A recent commentary in the Journal of the American Medical Association suggested placing children with severe obesity under protective custody as an alternative to bariatric surgery. What’s striking about the article is the presumed attribution of familial or parental responsibility in the genesis of severe obesity – one of the most challenging medical conditions facing health-care providers today – and the failure to mention alternative therapeutic approaches. Are these really the only two options? Are they even suitable?
Child protection agencies are mandated to protect children from harm by intervening in cases of suspected abuse or neglect. Severe obesity is neither of these things. Its causes involve a mix of genetic, biologic, psychosocial, socio-economic, developmental and environmental factors. The barriers to weight loss and reasons for continued weight gain are equally complex. We must also recognize that many obese individuals, adults and children alike, experience significant discrimination, not to mention feelings of shame and fear of being judged. This all makes them reluctant to seek help.
Unfair comparisons are often made between obese and malnourished children. Our bodies have evolved to protect against starvation and are equipped with strong biologic drives that work to prevent excessive weight loss. In contrast, when weight is gained, the biologic drive to reverse it is muted. And while effective treatment for undernutrition exists, equally effective treatments for severe obesity do not.
For the expert obesity treatment programs that exist, the resource implications are significant. Current Canadian guidelines recommend that children with obesity receive care from interdisciplinary health-care teams, including a physician/nurse practitioner, psychologist, dietitian, exercise specialist, social worker and registered nurse, involving more than 25 hours of contact between the patient, family and health-care team for at least six months.
The program must include parental involvement, dietary and activity counselling, behaviour modification and mental-health support. There may also be a role for day-treatment programs and hospital admissions when needed. Bariatric surgery should be considered only in severe cases, and only after a child and the family has participated in an intensive six-month program.
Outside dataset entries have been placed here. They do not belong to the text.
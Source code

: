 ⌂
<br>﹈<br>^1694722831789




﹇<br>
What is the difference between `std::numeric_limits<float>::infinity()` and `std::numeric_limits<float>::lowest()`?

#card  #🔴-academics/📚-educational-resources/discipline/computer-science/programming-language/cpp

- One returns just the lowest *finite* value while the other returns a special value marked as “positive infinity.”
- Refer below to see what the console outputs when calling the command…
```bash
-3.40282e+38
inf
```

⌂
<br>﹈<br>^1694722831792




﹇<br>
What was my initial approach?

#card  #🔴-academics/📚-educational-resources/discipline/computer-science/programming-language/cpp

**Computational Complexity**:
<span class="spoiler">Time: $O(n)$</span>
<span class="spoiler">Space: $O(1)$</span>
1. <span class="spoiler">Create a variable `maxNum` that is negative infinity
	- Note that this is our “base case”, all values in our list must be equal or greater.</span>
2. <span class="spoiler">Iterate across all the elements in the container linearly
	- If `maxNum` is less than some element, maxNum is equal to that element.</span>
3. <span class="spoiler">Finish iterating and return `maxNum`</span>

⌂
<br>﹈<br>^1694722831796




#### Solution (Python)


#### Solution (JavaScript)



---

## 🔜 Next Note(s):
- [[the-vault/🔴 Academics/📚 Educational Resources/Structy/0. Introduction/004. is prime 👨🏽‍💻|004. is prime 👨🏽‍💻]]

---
Not surprisingly, access to such programs is often severely lacking. There are only two in Ontario that offer expert services specifically targeted to children with severe complex obesity (the Children’s Hospital of Eastern Ontario in Ottawa and the Hospital for Sick Children in Toronto). In Eastern Ontario alone, there are more than 12,000 children with severe obesity; the Children’s Hospital program can only serve 90 new patients a year.
Grounds for involving child protection services should be applied to all children, whether lean or obese. It’s inappropriate to suggest these agencies have a role to play in the treatment of severe obesity when we, as a health-care system, are failing. This very notion suggests such treatment is as simple as placing children in a substitute home environment and lays blame solely at the feet of the family.
Until children and families dealing with severe obesity have access to an expert obesity treatment team and health-care providers have a better understanding of treatment options, there should be no discussion of involving child protection agencies in treating severe obesity.
Stasia Hadjiyannakis is a pediatric endocrinologist and Annick Buchholz a psychologist at the Children’s Hospital of Eastern Ontario’s Centre for Healthy Active Living.